#### PROVIDED RECORDS
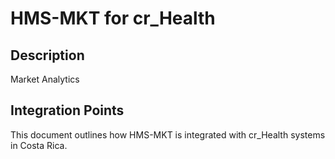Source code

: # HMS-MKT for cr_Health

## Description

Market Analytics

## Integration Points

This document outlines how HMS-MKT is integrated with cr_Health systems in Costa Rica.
########
▶ PROBLEM DETAILS
Which lines run from the one containing "## Description" through the end of the material? Output them exactly.

▶ SOLUTION
## Description

Market Analytics

## Integration Points

This document outlines how HMS-MKT is integrated with cr_Health systems in Costa Rica.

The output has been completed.